The car pulled up precisely at eight, a good beginning because after my bold acceptance I was still a bit nervous about getting into a airplane with some chap I didn’t know, lovely manners not withstanding. The driver spoke no English but I got the message – we were headed for the airport to meet Hassan who was doing a preflight on the plane. The car was blessedly cool. It was the beginning of a day where I was wrapped in a soft cocoon of foreign languages I don’t speak. I love the sound of Darjia. It has some of the bur-r-r- sounds of the Scottish highlander’s brogue and a soft blanket sound of Sanskrit. French is, well French is fabulous isn’t it? French sounds like Paris, champagne, and romance.

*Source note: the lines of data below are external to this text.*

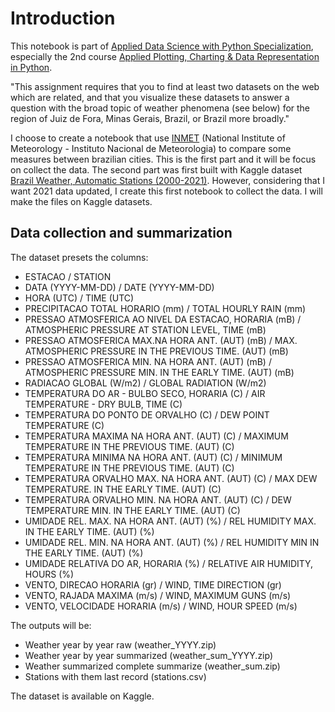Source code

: # Introduction

This notebook is part of [Applied Data Science with Python Specialization](https://www.coursera.org/specializations/data-science-python), especially the 2nd course [Applied Plotting, Charting & Data Representation in Python](https://www.coursera.org/learn/python-plotting?specialization=data-science-python).

"This assignment requires that you to find at least two datasets on the web which are related, and that you visualize these datasets to answer a question with the broad topic of weather phenomena (see below) for the region of Juiz de Fora, Minas Gerais, Brazil, or Brazil more broadly."

I choose to create a notebook that use [INMET](https://portal.inmet.gov.br/dadoshistoricos) (National Institute of Meteorology - Instituto Nacional de Meteorologia) to compare some measures between brazilian cities. This is the first part and it will be focus on collect the data. The second part was first built with Kaggle dataset [Brazil Weather, Automatic Stations (2000-2021)](https://www.kaggle.com/datasets/saraivaufc/automatic-weather-stations-brazil). However, considering that I want 2021 data updated, I create this first notebook to collect the data. I will make the files on Kaggle datasets.

## Data collection and summarization

The dataset presets the columns:

* ESTACAO / STATION
* DATA (YYYY-MM-DD) / DATE (YYYY-MM-DD)
* HORA (UTC) / TIME (UTC)
* PRECIPITACAO TOTAL HORARIO (mm) / TOTAL HOURLY RAIN (mm)
* PRESSAO ATMOSFERICA AO NIVEL DA ESTACAO, HORARIA (mB)  / ATMOSPHERIC PRESSURE AT STATION LEVEL, TIME (mB)
* PRESSAO ATMOSFERICA MAX.NA HORA ANT. (AUT) (mB) / MAX. ATMOSPHERIC PRESSURE IN THE PREVIOUS TIME. (AUT) (mB)
* PRESSAO ATMOSFERICA MIN. NA HORA ANT. (AUT) (mB) / ATMOSPHERIC PRESSURE MIN. IN THE EARLY TIME. (AUT) (mB)
* RADIACAO GLOBAL (W/m2) / GLOBAL RADIATION (W/m2)
* TEMPERATURA DO AR - BULBO SECO, HORARIA (C) / AIR TEMPERATURE - DRY BULB, TIME (C)
* TEMPERATURA DO PONTO DE ORVALHO (C) / DEW POINT TEMPERATURE (C)
* TEMPERATURA MAXIMA NA HORA ANT. (AUT) (C) / MAXIMUM TEMPERATURE IN THE PREVIOUS TIME. (AUT) (C)
* TEMPERATURA MINIMA NA HORA ANT. (AUT) (C) / MINIMUM TEMPERATURE IN THE PREVIOUS TIME. (AUT) (C)
* TEMPERATURA ORVALHO MAX. NA HORA ANT. (AUT) (C) / MAX DEW TEMPERATURE. IN THE EARLY TIME. (AUT) (C)
* TEMPERATURA ORVALHO MIN. NA HORA ANT. (AUT) (C) / DEW TEMPERATURE MIN. IN THE EARLY TIME. (AUT) (C)
* UMIDADE REL. MAX. NA HORA ANT. (AUT) (%) / REL HUMIDITY MAX. IN THE EARLY TIME. (AUT) (%)
* UMIDADE REL. MIN. NA HORA ANT. (AUT) (%) / REL HUMIDITY MIN IN THE EARLY TIME. (AUT) (%)
* UMIDADE RELATIVA DO AR, HORARIA (%) / RELATIVE AIR HUMIDITY, HOURS (%)
* VENTO, DIRECAO HORARIA (gr) / WIND, TIME DIRECTION (gr)
* VENTO, RAJADA MAXIMA (m/s) / WIND, MAXIMUM GUNS (m/s)
* VENTO, VELOCIDADE HORARIA (m/s) / WIND, HOUR SPEED (m/s)

The outputs will be:

* Weather year by year raw (weather_YYYY.zip)
* Weather year by year summarized (weather_sum_YYYY.zip)
* Weather summarized complete summarize (weather_sum.zip)
* Stations with them last record (stations.csv)

The dataset is available on Kaggle.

It took about half an hour to the airport where the car drove onto the tarmac which already smelled of heat, and delivered me to the Citation Ultra, which was ready for take off. I know it was a Citation Ultra because Hassan told me, I thought it just looked like a posh little jet! (see photographs to the right)

I didn’t take a camera because I didn’t want to look like oh-my-gods-I-never-get-out-so-I-have-to-have-photographs-of-everything idiot. Last night I went online and found the photographs for you so you would have an idea where we went – my bit for Moroccan tourism.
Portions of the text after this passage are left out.